KGHM ZG RUN – VI ASF Ultramaraton Zielonogórski

W dniu 29 lutego 2020 r. w Zielonej Górze odbył się VI Ultramaraton Zielonogórski „Nowe Granice”. W związku z ASF i wprowadzonym w województwie lubuskim zakazem wstępu do lasu, trasa oraz forma zawodów została w tym roku zmieniona i przeniesiona do miasta. Bieg sztafetowy polegał na pokonaniu w czasie 6 godzin jak największej ilości pętli liczącej ok. 900 m w okolicach stadionu żużlowego falubazu.
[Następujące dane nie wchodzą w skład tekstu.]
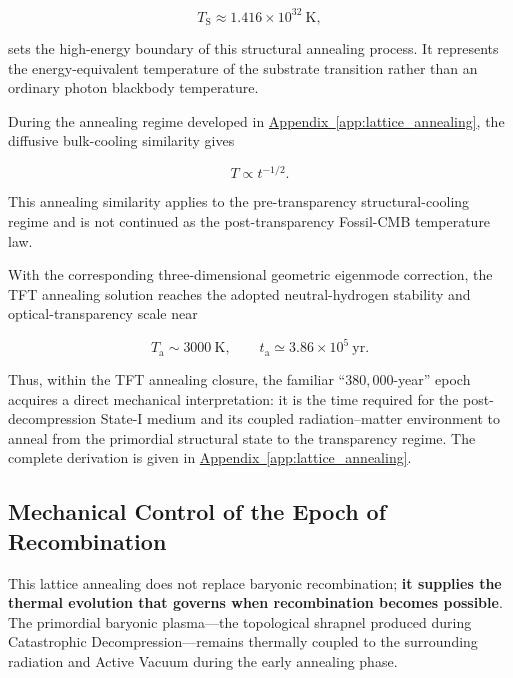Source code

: \begin{equation}
    T_{\mathrm S}
    \approx
    1.416 \times 10^{32}\ \mathrm{K},
\end{equation}

sets the high-energy boundary of this structural annealing process. It represents the energy-equivalent temperature of the substrate transition rather than an ordinary photon blackbody temperature.

During the annealing regime developed in \hyperref[app:lattice_annealing]{Appendix~\ref*{app:lattice_annealing}}, the diffusive bulk-cooling similarity gives

\begin{equation}
    T \propto t^{-1/2}.
\end{equation}

This annealing similarity applies to the pre-transparency structural-cooling regime and is not continued as the post-transparency Fossil-CMB temperature law.

With the corresponding three-dimensional geometric eigenmode correction, the TFT annealing solution reaches the adopted neutral-hydrogen stability and optical-transparency scale near

\begin{equation}
    T_{\mathrm a}
    \sim
    3000\ \mathrm{K},
    \qquad
    t_{\mathrm a}
    \simeq
    3.86 \times 10^5\ \mathrm{yr}.
\end{equation}

Thus, within the TFT annealing closure, the familiar ``\(380{,}000\)-year'' epoch acquires a direct mechanical interpretation: it is the time required for the post-decompression State-I medium and its coupled radiation--matter environment to anneal from the primordial structural state to the transparency regime. The complete derivation is given in \hyperref[app:lattice_annealing]{Appendix~\ref*{app:lattice_annealing}}.

\subsection*{Mechanical Control of the Epoch of Recombination}

This lattice annealing does not replace baryonic recombination; \textbf{it supplies the thermal evolution that governs when recombination becomes possible}. The primordial baryonic plasma---the topological shrapnel produced during Catastrophic Decompression---remains thermally coupled to the surrounding radiation and Active Vacuum during the early annealing phase.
W zawodach znakomicie spisała się nasza drużyna KGHM ZG RUN w składzie: Mateusz Szczepański (Huta Miedzi Głogów), Emil Matejczuk (O/ZG Polkowice-Sieroszowice), Szymon Świercz (Huta Miedzi Głogów) i Dominik Komendacki (O/ZG Lubin), zwyciężając z wynikiem 103 okrążeń i dużą przewagą 18 okrążeń czyli ok. 16 km nad kolejną drużyną.

Emil Matejczuk:

Plan był taki żeby od początku narzucić wysokie tempo, zrobić przewagę nad rywalami i pilnować wyniku dlatego zaczęliśmy zawody każdy po jednym kółku w tempie ok. 3 min/okrążenie. Potem biegaliśmy już po 5 okrążeń. A ostatnie półtorej godziny przed końcem zmieniliśmy taktykę, przyśpieszyliśmy i biegaliśmy po 4 kółka żeby udało się zrobić symboliczne 103 okrążenia bo Ultramaraton Nowe Granice w swoim normalnym wymiarze ma 103 km tylko w tym roku przez ASF zmieniono zasady.

Taktyka też ulegała zmianie ponieważ Szymon i Mateusz musieli zrobić za nas po zmianie ponieważ ja w międzyczasie pobiegłem Piwną Milę a Dominik Bieg K2 czyli wbieg na najwyższą trybunę na stadionie. Ja zająłem 2 miejsce a Dominik w swoim biegu wygrał. W rezultacie w sztafecie Mateusz i Szymon zrobili po 29 okrążeń, ja 24 a Dominik 21 okrążeń.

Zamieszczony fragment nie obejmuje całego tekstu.